United’s current run of results has led to a feeling of real frustration as the pre-Christmas sense of momentum and energy was pushed onto the skids when a bizarre start to the year saw the Blues struggle to take to the pitch in anger, with postponement following postponement as the pandemic, the weather and some unusual circumstances combined to derail what had been a barnstorming run.
A stretch of games without a win always puts everything under the spotlight, but manager Chris Beech remained pragmatic as he spoke about his way of dealing with adversity.
“You stay strong, and that’s not a problem to me,” he said. “I’m a hard-working, honest person. I have a great desire to be successful, which I think has enabled us to make progress at the club, so much so it’s become a bit of a conundrum.
“We came in and took a team on that was bottom, and following the end of a season last year that was really tough for everybody, we managed to recruit a squad that’s really committed to what they’re trying to achieve.
“The irony is that we’ve progressed it so quick it probably went a bit too fast, and it’s evened out a little bit. We’re capable of winning League Two games and this team’s capable of doing that, it didn’t do against Orient or in a period where we’ve let people off the canvas.
“Put your finger on that, difficult, all for different reasons. Goals change games and we gave penalties away at bad times and not received penalties when we’ve been given them. We’ve been on the wrong end of a lot of situations like that.
“If I think back through this season, and with 12 games left, they say it evens out over the season. Bar the Grimsby gimme they gave us when we played away, we’ve not really had it. We’re due a big slice of that in the last dozen games.”

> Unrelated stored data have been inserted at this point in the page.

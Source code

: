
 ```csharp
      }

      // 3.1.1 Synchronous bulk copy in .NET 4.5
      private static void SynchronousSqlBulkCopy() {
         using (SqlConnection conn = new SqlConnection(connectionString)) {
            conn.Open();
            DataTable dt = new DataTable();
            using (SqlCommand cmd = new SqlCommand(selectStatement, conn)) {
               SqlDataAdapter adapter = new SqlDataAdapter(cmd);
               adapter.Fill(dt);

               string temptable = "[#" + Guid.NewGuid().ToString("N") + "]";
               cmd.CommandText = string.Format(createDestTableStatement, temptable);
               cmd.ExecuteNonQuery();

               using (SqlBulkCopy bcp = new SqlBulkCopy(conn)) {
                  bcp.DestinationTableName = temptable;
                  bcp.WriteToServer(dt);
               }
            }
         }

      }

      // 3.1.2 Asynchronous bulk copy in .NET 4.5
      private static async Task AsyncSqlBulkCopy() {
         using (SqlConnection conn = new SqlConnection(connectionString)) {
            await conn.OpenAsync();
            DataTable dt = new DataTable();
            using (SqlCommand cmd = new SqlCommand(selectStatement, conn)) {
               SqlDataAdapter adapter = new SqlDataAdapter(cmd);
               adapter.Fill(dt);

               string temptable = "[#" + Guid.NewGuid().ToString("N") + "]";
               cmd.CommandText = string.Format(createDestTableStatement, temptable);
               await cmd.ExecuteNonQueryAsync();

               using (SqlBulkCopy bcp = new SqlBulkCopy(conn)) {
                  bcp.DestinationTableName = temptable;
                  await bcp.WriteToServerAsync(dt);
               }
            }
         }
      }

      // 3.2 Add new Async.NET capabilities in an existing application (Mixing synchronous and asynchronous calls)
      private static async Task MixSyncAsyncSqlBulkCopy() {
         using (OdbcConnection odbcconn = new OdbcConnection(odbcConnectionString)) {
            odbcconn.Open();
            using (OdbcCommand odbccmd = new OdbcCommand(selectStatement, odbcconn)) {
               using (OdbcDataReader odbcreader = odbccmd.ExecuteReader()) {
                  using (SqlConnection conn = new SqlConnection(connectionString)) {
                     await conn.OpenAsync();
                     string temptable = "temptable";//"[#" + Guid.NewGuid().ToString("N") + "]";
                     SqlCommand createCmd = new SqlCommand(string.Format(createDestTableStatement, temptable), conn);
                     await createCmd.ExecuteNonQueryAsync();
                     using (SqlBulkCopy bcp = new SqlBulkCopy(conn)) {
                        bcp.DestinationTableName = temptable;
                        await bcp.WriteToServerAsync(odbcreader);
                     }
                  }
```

“I’m not asking for context here, anybody with any logical situation behind the scenes will understand business is progress, football’s a business and we’ve progressed,” he added. “We sold an academy graduate to Everton, sold Hallam Hope to Swindon who went on the win the league, I had to recruit a lot of players in January to try and help us stay in the league, and then we only had seven players in the summer.
“We were recruiting like mad, meeting players socially distanced all over the country to get them ready for us. They’ve represented us great, they did it that well in difficult circumstance, finance, facility, but they’ve enabled us to get to the top.
“That’s what is probably holding us back a little bit now on all this noise, because if we hadn’t done that I don’t think this noise would be as prevalent, and I think a lot of fans would be excited for us to be in this position to try and get something from it.
“But because it’s gone upside down the other way around, it feels a lot different, it does to me and the players, but we have let opponents off the canvas when we should have won games, and we did do enough to get points out of Tuesday’s fixture, which is another example of what we’re saying.”
“There should always be a bigger picture, because there would be in any other business,” he commented. “I know we’ve got some great potential, potential sales of players in the ascendancy of their careers, but I like winning, the players like winning.
“We’re not winning at the moment and we all know that’s a massive step on a manager situation, always is and always will be. It’s probably even more difficult now because of social media and things like that.
“But the players enjoyed the support from the supporters pre-Christmas, and they’ll enjoy their support in a harder time. But we are in a better place than when I first came in, we’re financially more secure and the squad’s got great potential and commitment to try and be better. Sometimes you’ve got to look at a bigger picture. Believe me, along with that I want the three points every time we play.”
Almost always a topic for discussion after games this season has been the use of substitutes, with up to five changes allowed following a temporary change to the rules caused by the pandemic.
“It’s difficult in these conditions with substitutes, it really is,” he explained. “Every player is completely behind what we’re doing, you can see that from the energy in the squad.
“The game was so tight. We were against the wind and it was important that we didn’t allow the opposition full backs to get any ascendancy, which I thought Gime [Toure] and Lewis [Alessandra] were doing well, as well as having attacking prowess themselves.
“I said to all of the players that they’ve got to make sure they’re right at it, players can hide and go missing in situations like this and we’ve got to make sure that doesn’t happen if I make a change.
“I felt quite good in the game in terms of playing against the wind. Jack Armer put two or three really good balls into the box which we should attack better, and I think that actually helped set their goal up in the end.
“When subs come on I know the players are trying their best to be in a place where I know what they’ll do when they do come on. I felt it was that tight that if we did do that, and let an opposition full back out, they’d end up getting the winning goal.
“Of course I want to win it but we did have attacking prowess in Gime Toure. If you take Gime, Jon Mellish, Lewi Alessandra or Ozzy Zanzala off, yes you can make difference, but also, which people don’t recognise in League Two, they had six players over 6ft.
“If they get a corner or wide free kick at that point, you can play as well as you have and lose. But we lost in the end anyway, so it makes those comments look in hindsight irrelevant. You make decisions for the right reasons, but that sometimes that goes against you. That’s football.”